In an op-ed for Fox News, Kristan Hawkins, the president of Students for Life of America, exposed what she claims is a “Constitutional problem” with President Joe Biden’s U.S. Supreme Court nominee, Judge Ketanji Brown Jackson.
What’s Jackson’s “Constitutional problem,” according to Hawkins?
In short, it is that Jackson doesn’t seem to follow the U.S. Constitution.
“Case in point”
In her piece, Hawkins exposes Jackson’s “Constitutional problem” using as evidence Jackson’s record on abortion.
Case in point: On the issue of abortion, Judge Ketanji Brown Jackson helped defend what isn’t in the Constitution — barbaric late-term partial birth abortion.
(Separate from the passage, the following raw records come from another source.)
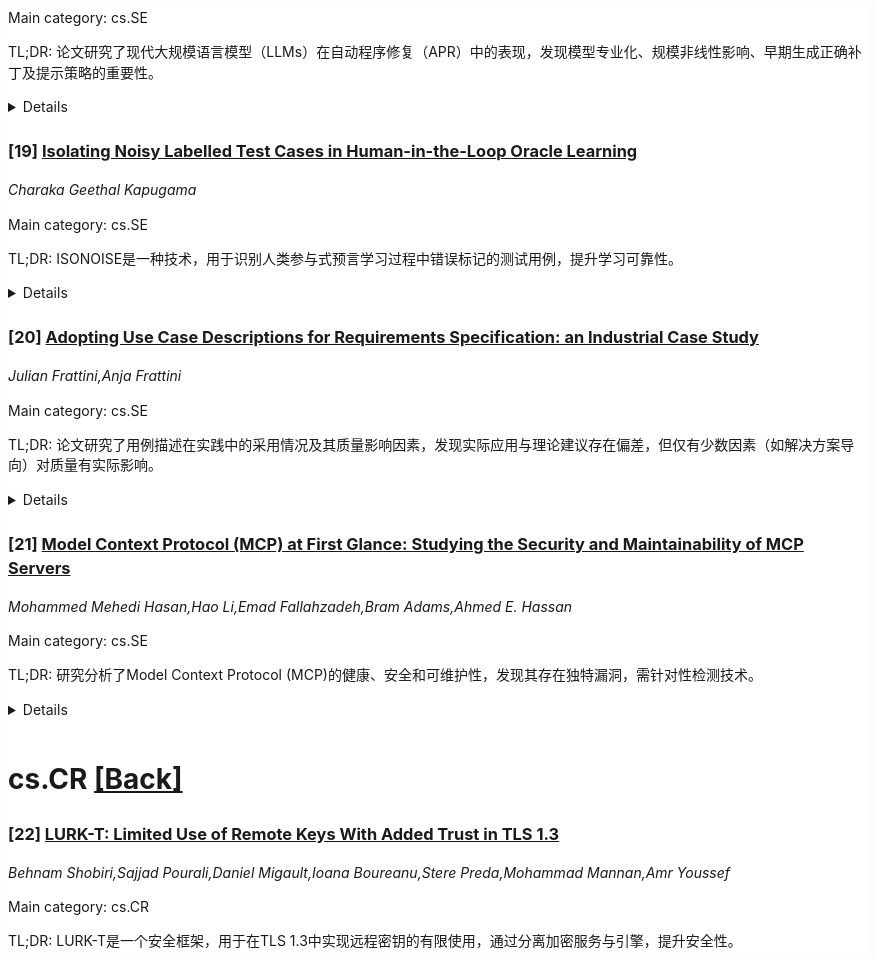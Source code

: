 Main category: cs.SE

TL;DR: 论文研究了现代大规模语言模型（LLMs）在自动程序修复（APR）中的表现，发现模型专业化、规模非线性影响、早期生成正确补丁及提示策略的重要性。


<details><summary>Details</summary></details>


### [19] [Isolating Noisy Labelled Test Cases in Human-in-the-Loop Oracle Learning](https://arxiv.org/abs/2506.13273)
*Charaka Geethal Kapugama*

Main category: cs.SE

TL;DR: ISONOISE是一种技术，用于识别人类参与式预言学习过程中错误标记的测试用例，提升学习可靠性。


<details><summary>Details</summary></details>


### [20] [Adopting Use Case Descriptions for Requirements Specification: an Industrial Case Study](https://arxiv.org/abs/2506.13303)
*Julian Frattini,Anja Frattini*

Main category: cs.SE

TL;DR: 论文研究了用例描述在实践中的采用情况及其质量影响因素，发现实际应用与理论建议存在偏差，但仅有少数因素（如解决方案导向）对质量有实际影响。


<details><summary>Details</summary></details>


### [21] [Model Context Protocol (MCP) at First Glance: Studying the Security and Maintainability of MCP Servers](https://arxiv.org/abs/2506.13538)
*Mohammed Mehedi Hasan,Hao Li,Emad Fallahzadeh,Bram Adams,Ahmed E. Hassan*

Main category: cs.SE

TL;DR: 研究分析了Model Context Protocol (MCP)的健康、安全和可维护性，发现其存在独特漏洞，需针对性检测技术。


<details><summary>Details</summary></details>


<div id='cs.CR'></div>

# cs.CR [[Back]](#toc)

### [22] [LURK-T: Limited Use of Remote Keys With Added Trust in TLS 1.3](https://arxiv.org/abs/2506.12026)
*Behnam Shobiri,Sajjad Pourali,Daniel Migault,Ioana Boureanu,Stere Preda,Mohammad Mannan,Amr Youssef*

Main category: cs.CR

TL;DR: LURK-T是一个安全框架，用于在TLS 1.3中实现远程密钥的有限使用，通过分离加密服务与引擎，提升安全性。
And, she ignored what is in the Constitution — free speech rights for pro-life Americans.
Hawkins provided an example, writing:
In 2001, [Jackson] worked as an attorney filing an amicus brief (friend of the court argument) in McGuire v. Reilly on behalf of strident abortion supporters like the Abortion Access Project of Massachusetts and NARAL Pro-Choice America who wanted a “buffer zone” around abortion vendors to prevent peaceful, pro-life speech.
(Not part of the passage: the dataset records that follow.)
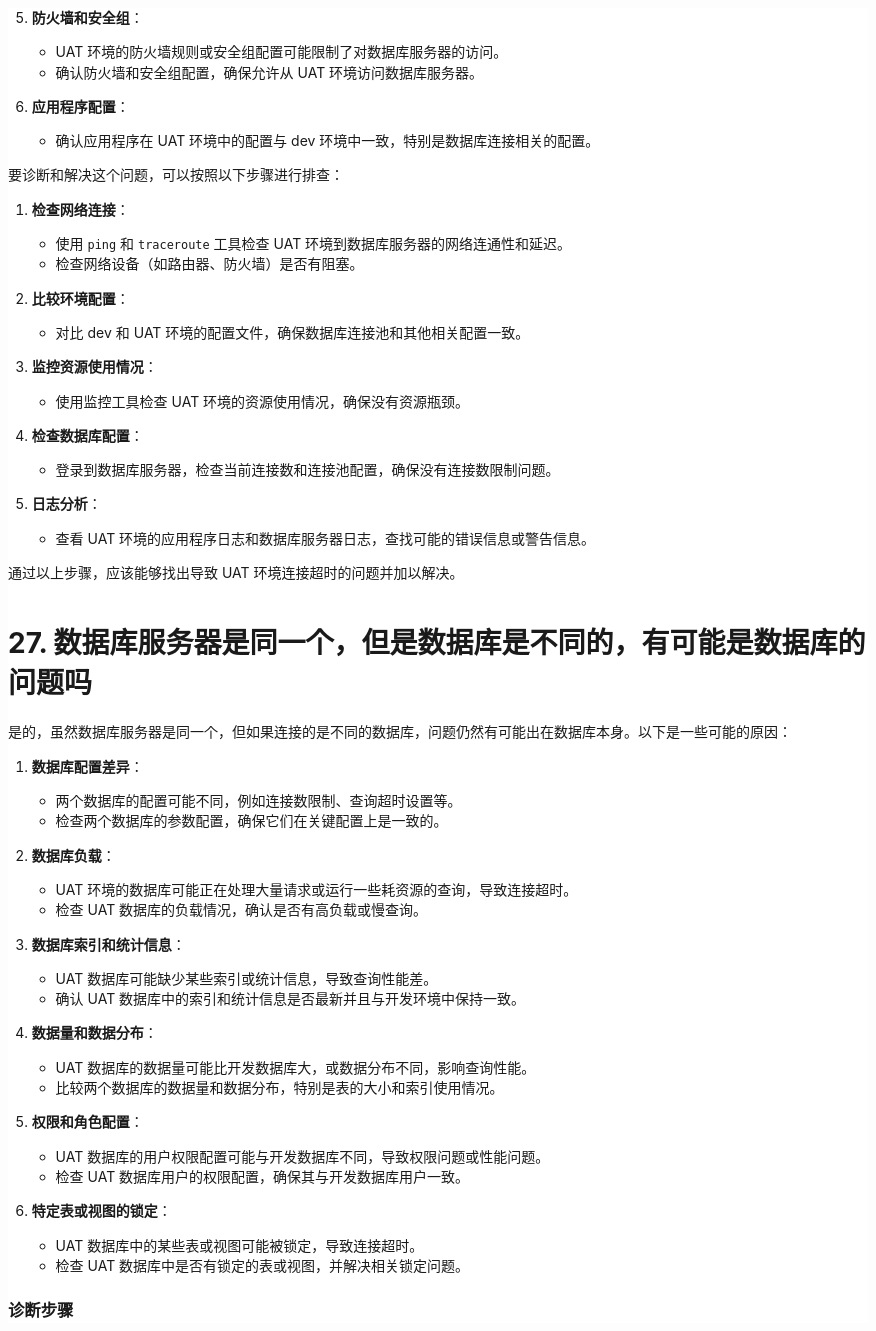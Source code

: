 5. **防火墙和安全组**：
   - UAT 环境的防火墙规则或安全组配置可能限制了对数据库服务器的访问。
   - 确认防火墙和安全组配置，确保允许从 UAT 环境访问数据库服务器。

6. **应用程序配置**：
   - 确认应用程序在 UAT 环境中的配置与 dev 环境中一致，特别是数据库连接相关的配置。

要诊断和解决这个问题，可以按照以下步骤进行排查：

1. **检查网络连接**：
   - 使用 `ping` 和 `traceroute` 工具检查 UAT 环境到数据库服务器的网络连通性和延迟。
   - 检查网络设备（如路由器、防火墙）是否有阻塞。

2. **比较环境配置**：
   - 对比 dev 和 UAT 环境的配置文件，确保数据库连接池和其他相关配置一致。

3. **监控资源使用情况**：
   - 使用监控工具检查 UAT 环境的资源使用情况，确保没有资源瓶颈。

4. **检查数据库配置**：
   - 登录到数据库服务器，检查当前连接数和连接池配置，确保没有连接数限制问题。

5. **日志分析**：
   - 查看 UAT 环境的应用程序日志和数据库服务器日志，查找可能的错误信息或警告信息。

通过以上步骤，应该能够找出导致 UAT 环境连接超时的问题并加以解决。

# 27. 数据库服务器是同一个，但是数据库是不同的，有可能是数据库的问题吗
是的，虽然数据库服务器是同一个，但如果连接的是不同的数据库，问题仍然有可能出在数据库本身。以下是一些可能的原因：

1. **数据库配置差异**：
   - 两个数据库的配置可能不同，例如连接数限制、查询超时设置等。
   - 检查两个数据库的参数配置，确保它们在关键配置上是一致的。

2. **数据库负载**：
   - UAT 环境的数据库可能正在处理大量请求或运行一些耗资源的查询，导致连接超时。
   - 检查 UAT 数据库的负载情况，确认是否有高负载或慢查询。

3. **数据库索引和统计信息**：
   - UAT 数据库可能缺少某些索引或统计信息，导致查询性能差。
   - 确认 UAT 数据库中的索引和统计信息是否最新并且与开发环境中保持一致。

4. **数据量和数据分布**：
   - UAT 数据库的数据量可能比开发数据库大，或数据分布不同，影响查询性能。
   - 比较两个数据库的数据量和数据分布，特别是表的大小和索引使用情况。

5. **权限和角色配置**：
   - UAT 数据库的用户权限配置可能与开发数据库不同，导致权限问题或性能问题。
   - 检查 UAT 数据库用户的权限配置，确保其与开发数据库用户一致。

6. **特定表或视图的锁定**：
   - UAT 数据库中的某些表或视图可能被锁定，导致连接超时。
   - 检查 UAT 数据库中是否有锁定的表或视图，并解决相关锁定问题。

### 诊断步骤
Later, Hawkins notes how, “while clerking for Justice Breyer, Judge Brown helped defend barbaric Partial-Birth Abortions in Stenberg v. Carhart.”
Hawkins argued that “Jackson’s record on abortion turns the ideals of Lady Justice upside down,” writing:
The iconic, blindfolded statuette of Justice holding scales that she does not manipulate is supposed to represent a commitment to the rule of law without bias to those who come before her. But Biden’s pick for the Supreme Court shows blindness to the law itself, with a finger on the scale of her preferred petitioner.
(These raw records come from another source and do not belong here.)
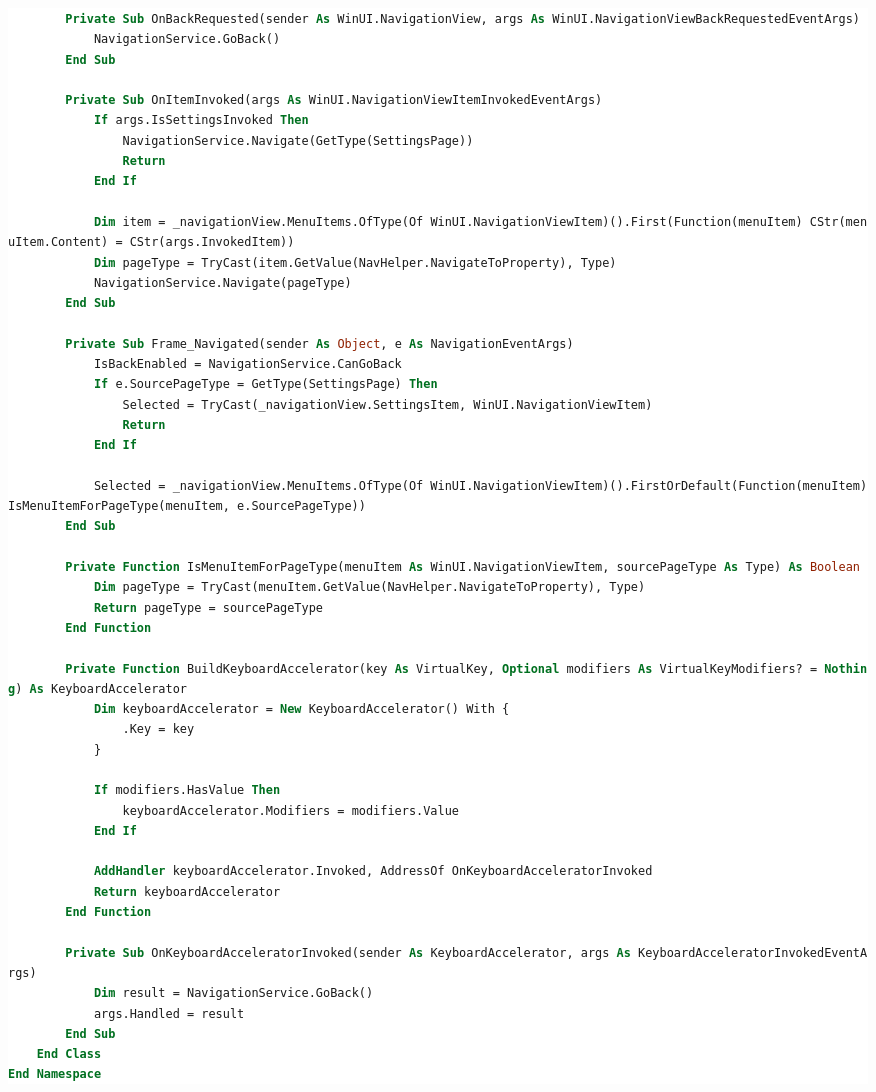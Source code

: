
 ```vb
        Private Sub OnBackRequested(sender As WinUI.NavigationView, args As WinUI.NavigationViewBackRequestedEventArgs)
            NavigationService.GoBack()
        End Sub

        Private Sub OnItemInvoked(args As WinUI.NavigationViewItemInvokedEventArgs)
            If args.IsSettingsInvoked Then
                NavigationService.Navigate(GetType(SettingsPage))
                Return
            End If

            Dim item = _navigationView.MenuItems.OfType(Of WinUI.NavigationViewItem)().First(Function(menuItem) CStr(menuItem.Content) = CStr(args.InvokedItem))
            Dim pageType = TryCast(item.GetValue(NavHelper.NavigateToProperty), Type)
            NavigationService.Navigate(pageType)
        End Sub

        Private Sub Frame_Navigated(sender As Object, e As NavigationEventArgs)
            IsBackEnabled = NavigationService.CanGoBack
            If e.SourcePageType = GetType(SettingsPage) Then
                Selected = TryCast(_navigationView.SettingsItem, WinUI.NavigationViewItem)
                Return
            End If

            Selected = _navigationView.MenuItems.OfType(Of WinUI.NavigationViewItem)().FirstOrDefault(Function(menuItem) IsMenuItemForPageType(menuItem, e.SourcePageType))
        End Sub

        Private Function IsMenuItemForPageType(menuItem As WinUI.NavigationViewItem, sourcePageType As Type) As Boolean
            Dim pageType = TryCast(menuItem.GetValue(NavHelper.NavigateToProperty), Type)
            Return pageType = sourcePageType
        End Function

        Private Function BuildKeyboardAccelerator(key As VirtualKey, Optional modifiers As VirtualKeyModifiers? = Nothing) As KeyboardAccelerator
            Dim keyboardAccelerator = New KeyboardAccelerator() With {
                .Key = key
            }

            If modifiers.HasValue Then
                keyboardAccelerator.Modifiers = modifiers.Value
            End If

            AddHandler keyboardAccelerator.Invoked, AddressOf OnKeyboardAcceleratorInvoked
            Return keyboardAccelerator
        End Function

        Private Sub OnKeyboardAcceleratorInvoked(sender As KeyboardAccelerator, args As KeyboardAcceleratorInvokedEventArgs)
            Dim result = NavigationService.GoBack()
            args.Handled = result
        End Sub
    End Class
End Namespace
```
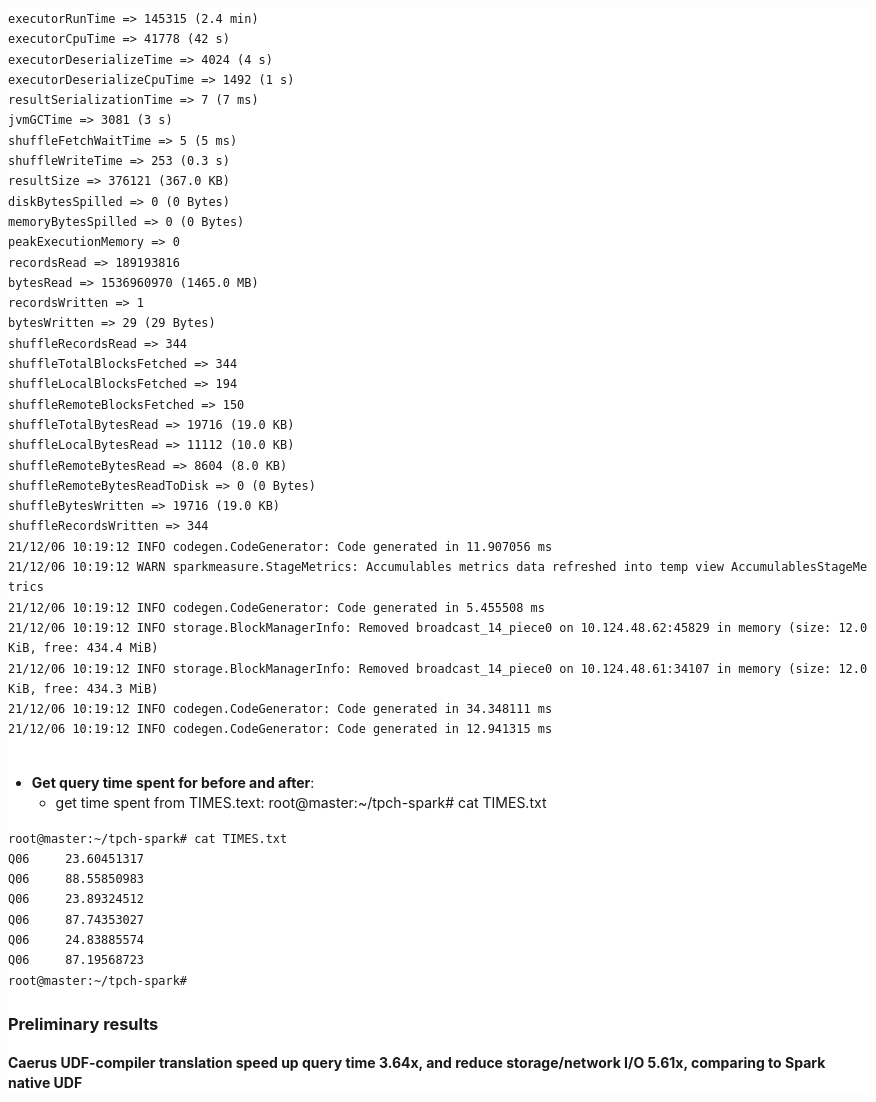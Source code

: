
 ```
executorRunTime => 145315 (2.4 min)
executorCpuTime => 41778 (42 s)
executorDeserializeTime => 4024 (4 s)
executorDeserializeCpuTime => 1492 (1 s)
resultSerializationTime => 7 (7 ms)
jvmGCTime => 3081 (3 s)
shuffleFetchWaitTime => 5 (5 ms)
shuffleWriteTime => 253 (0.3 s)
resultSize => 376121 (367.0 KB)
diskBytesSpilled => 0 (0 Bytes)
memoryBytesSpilled => 0 (0 Bytes)
peakExecutionMemory => 0
recordsRead => 189193816
bytesRead => 1536960970 (1465.0 MB)
recordsWritten => 1
bytesWritten => 29 (29 Bytes)
shuffleRecordsRead => 344
shuffleTotalBlocksFetched => 344
shuffleLocalBlocksFetched => 194
shuffleRemoteBlocksFetched => 150
shuffleTotalBytesRead => 19716 (19.0 KB)
shuffleLocalBytesRead => 11112 (10.0 KB)
shuffleRemoteBytesRead => 8604 (8.0 KB)
shuffleRemoteBytesReadToDisk => 0 (0 Bytes)
shuffleBytesWritten => 19716 (19.0 KB)
shuffleRecordsWritten => 344
21/12/06 10:19:12 INFO codegen.CodeGenerator: Code generated in 11.907056 ms
21/12/06 10:19:12 WARN sparkmeasure.StageMetrics: Accumulables metrics data refreshed into temp view AccumulablesStageMetrics
21/12/06 10:19:12 INFO codegen.CodeGenerator: Code generated in 5.455508 ms
21/12/06 10:19:12 INFO storage.BlockManagerInfo: Removed broadcast_14_piece0 on 10.124.48.62:45829 in memory (size: 12.0 KiB, free: 434.4 MiB)
21/12/06 10:19:12 INFO storage.BlockManagerInfo: Removed broadcast_14_piece0 on 10.124.48.61:34107 in memory (size: 12.0 KiB, free: 434.3 MiB)
21/12/06 10:19:12 INFO codegen.CodeGenerator: Code generated in 34.348111 ms
21/12/06 10:19:12 INFO codegen.CodeGenerator: Code generated in 12.941315 ms


```

- **Get query time spent for before and after**:
  - get time spent from TIMES.text: root@master:~/tpch-spark# cat TIMES.txt
```
root@master:~/tpch-spark# cat TIMES.txt
Q06     23.60451317
Q06     88.55850983
Q06     23.89324512
Q06     87.74353027
Q06     24.83885574
Q06     87.19568723
root@master:~/tpch-spark#

```
### Preliminary results
**Caerus UDF-compiler translation speed up query time 3.64x, and reduce storage/network I/O 5.61x, comparing to Spark native UDF**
Hawkins’ op-ed comes as the Senate prepares to hold its confirmation hearing for Jackson. That hearing will begin on Monday.
The point of Hawkins’ piece was to argue that “U.S. Senators should vote No on the nomination of Judge Ketanji Brown Jackson.” And, they ought to do so, according to Hawkins, because Jackson has a track record of not adhering to the law, but rather inventing it, which is what lawmakers do, not judges.
It is an argument that has been made by many on the right as Jackson’s confirmation hearing has drawn nearer.
It remains unclear how much Senate Republican support Jackson will receive. However, the chances are that she will get enough support overall to be confirmed to the Supreme Court. All Jackson needs is a simple majority of 51 to be confirmed. Only time will tell.